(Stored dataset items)
============

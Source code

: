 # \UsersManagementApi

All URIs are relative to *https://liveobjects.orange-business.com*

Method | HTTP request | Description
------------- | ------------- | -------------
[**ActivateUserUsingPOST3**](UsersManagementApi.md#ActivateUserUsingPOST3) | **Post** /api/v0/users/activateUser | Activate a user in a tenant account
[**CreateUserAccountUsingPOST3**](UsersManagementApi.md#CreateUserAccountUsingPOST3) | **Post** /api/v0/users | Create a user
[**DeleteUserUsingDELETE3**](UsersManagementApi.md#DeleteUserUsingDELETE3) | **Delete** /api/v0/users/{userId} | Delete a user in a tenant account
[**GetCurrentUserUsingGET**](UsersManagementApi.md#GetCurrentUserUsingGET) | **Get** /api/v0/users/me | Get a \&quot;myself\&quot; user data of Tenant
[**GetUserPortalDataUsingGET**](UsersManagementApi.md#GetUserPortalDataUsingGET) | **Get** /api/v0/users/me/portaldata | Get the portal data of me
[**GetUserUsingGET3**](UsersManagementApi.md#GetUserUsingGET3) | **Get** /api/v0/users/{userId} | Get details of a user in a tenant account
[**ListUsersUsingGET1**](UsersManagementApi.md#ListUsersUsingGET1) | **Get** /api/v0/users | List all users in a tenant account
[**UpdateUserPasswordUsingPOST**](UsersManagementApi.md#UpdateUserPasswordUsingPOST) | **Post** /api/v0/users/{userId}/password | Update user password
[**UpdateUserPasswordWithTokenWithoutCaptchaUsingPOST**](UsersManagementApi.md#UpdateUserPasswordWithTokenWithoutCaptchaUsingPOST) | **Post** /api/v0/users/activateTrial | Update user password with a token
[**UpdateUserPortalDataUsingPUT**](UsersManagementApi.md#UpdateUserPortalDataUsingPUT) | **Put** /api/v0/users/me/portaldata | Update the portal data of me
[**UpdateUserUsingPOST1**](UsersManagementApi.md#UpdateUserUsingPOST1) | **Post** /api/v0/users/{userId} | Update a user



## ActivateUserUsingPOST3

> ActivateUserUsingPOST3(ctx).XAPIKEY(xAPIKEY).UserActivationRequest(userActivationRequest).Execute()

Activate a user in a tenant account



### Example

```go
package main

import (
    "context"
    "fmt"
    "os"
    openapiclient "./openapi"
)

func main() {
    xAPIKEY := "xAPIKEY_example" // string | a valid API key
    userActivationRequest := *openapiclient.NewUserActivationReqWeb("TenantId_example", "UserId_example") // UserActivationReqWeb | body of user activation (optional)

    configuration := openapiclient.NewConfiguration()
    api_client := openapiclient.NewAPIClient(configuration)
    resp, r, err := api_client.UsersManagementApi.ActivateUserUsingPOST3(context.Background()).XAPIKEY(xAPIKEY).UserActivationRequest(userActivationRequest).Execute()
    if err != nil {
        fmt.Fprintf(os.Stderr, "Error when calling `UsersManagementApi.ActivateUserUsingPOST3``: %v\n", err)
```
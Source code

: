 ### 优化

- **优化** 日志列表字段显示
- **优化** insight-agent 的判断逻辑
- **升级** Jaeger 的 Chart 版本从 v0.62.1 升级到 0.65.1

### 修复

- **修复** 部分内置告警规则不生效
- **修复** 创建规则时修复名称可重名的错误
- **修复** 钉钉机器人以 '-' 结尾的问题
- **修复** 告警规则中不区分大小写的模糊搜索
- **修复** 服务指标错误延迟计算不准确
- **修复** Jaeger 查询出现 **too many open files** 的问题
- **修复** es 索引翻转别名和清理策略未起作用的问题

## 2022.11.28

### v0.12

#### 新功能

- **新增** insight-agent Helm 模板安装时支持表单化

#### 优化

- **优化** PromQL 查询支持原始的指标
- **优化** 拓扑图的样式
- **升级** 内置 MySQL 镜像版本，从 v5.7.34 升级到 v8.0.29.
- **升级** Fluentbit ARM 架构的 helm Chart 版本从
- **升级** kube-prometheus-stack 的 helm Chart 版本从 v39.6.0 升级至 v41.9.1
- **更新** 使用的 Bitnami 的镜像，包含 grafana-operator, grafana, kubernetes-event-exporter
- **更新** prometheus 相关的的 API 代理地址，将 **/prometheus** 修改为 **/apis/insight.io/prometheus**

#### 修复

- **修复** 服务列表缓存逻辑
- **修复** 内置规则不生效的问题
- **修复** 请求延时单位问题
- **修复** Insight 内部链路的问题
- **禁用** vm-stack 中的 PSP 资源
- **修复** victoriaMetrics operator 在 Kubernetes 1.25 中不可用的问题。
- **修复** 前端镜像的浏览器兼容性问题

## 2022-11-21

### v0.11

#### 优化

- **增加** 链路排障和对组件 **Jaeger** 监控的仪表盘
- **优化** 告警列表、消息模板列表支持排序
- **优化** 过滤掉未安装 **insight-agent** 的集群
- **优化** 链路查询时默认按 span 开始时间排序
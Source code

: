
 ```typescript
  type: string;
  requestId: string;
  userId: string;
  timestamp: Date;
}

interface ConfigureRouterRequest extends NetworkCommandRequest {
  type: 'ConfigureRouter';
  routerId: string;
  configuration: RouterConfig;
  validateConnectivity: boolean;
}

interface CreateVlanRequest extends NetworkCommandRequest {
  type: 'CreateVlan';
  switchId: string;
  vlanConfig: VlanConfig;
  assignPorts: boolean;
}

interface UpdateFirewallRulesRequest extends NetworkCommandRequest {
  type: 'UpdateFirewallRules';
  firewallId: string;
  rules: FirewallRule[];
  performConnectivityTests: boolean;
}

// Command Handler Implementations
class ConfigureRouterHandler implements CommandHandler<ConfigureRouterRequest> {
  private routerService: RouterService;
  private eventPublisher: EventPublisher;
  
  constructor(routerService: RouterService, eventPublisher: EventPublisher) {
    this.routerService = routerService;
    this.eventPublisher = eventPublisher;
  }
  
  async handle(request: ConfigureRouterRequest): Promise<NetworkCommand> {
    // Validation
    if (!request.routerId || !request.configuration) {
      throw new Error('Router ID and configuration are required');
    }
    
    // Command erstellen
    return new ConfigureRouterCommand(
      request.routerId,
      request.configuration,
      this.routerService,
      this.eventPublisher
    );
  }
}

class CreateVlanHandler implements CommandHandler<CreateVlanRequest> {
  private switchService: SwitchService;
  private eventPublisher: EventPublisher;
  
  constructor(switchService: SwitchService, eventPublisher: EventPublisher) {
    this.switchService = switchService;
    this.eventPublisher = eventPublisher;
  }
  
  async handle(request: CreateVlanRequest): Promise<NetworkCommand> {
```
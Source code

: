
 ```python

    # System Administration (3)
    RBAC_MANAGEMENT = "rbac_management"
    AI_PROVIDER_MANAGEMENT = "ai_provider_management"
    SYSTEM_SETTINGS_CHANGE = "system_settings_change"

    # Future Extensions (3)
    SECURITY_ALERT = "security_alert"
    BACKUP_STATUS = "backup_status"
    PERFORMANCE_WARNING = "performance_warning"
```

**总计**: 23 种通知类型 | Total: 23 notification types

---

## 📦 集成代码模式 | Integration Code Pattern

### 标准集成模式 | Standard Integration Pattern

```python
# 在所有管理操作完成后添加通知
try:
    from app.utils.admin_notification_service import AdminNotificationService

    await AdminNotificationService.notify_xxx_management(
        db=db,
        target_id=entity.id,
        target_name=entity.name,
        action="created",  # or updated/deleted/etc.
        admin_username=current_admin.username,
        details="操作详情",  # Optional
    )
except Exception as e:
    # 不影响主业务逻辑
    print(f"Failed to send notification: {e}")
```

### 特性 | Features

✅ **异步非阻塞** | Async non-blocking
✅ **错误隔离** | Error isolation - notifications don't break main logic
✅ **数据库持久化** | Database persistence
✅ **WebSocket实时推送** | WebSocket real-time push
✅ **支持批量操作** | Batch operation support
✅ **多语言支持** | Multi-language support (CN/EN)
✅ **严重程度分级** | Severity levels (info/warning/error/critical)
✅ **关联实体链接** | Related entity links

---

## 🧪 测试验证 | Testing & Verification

============

Would you show every line in the data above that contains the string "routerId"?

__TASK RESPONSE__:
  routerId: string;
    if (!request.routerId || !request.configuration) {
      request.routerId,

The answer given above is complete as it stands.